**What you are asked to do**: Each line that contains the word "egjs" is to be copied from the records below.

**Dataset entries**:
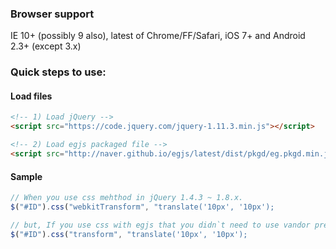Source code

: ### Browser support
IE 10+ (possibly 9 also), latest of Chrome/FF/Safari, iOS 7+ and Android 2.3+ (except 3.x)

### Quick steps to use:

#### Load files

``` html
<!-- 1) Load jQuery -->
<script src="https://code.jquery.com/jquery-1.11.3.min.js"></script>

<!-- 2) Load egjs packaged file -->
<script src="http://naver.github.io/egjs/latest/dist/pkgd/eg.pkgd.min.js"></script>
```
#### Sample

``` javascript
// When you use css mehthod in jQuery 1.4.3 ~ 1.8.x.
$("#ID").css("webkitTransform", "translate('10px', '10px');

// but, If you use css with egjs that you didn`t need to use vandor prefix.
$("#ID").css("transform", "translate('10px', '10px');
```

**Answer section**:
<!-- 2) Load egjs packaged file -->
<script src="http://naver.github.io/egjs/latest/dist/pkgd/eg.pkgd.min.js"></script>
// but, If you use css with egjs that you didn`t need to use vandor prefix.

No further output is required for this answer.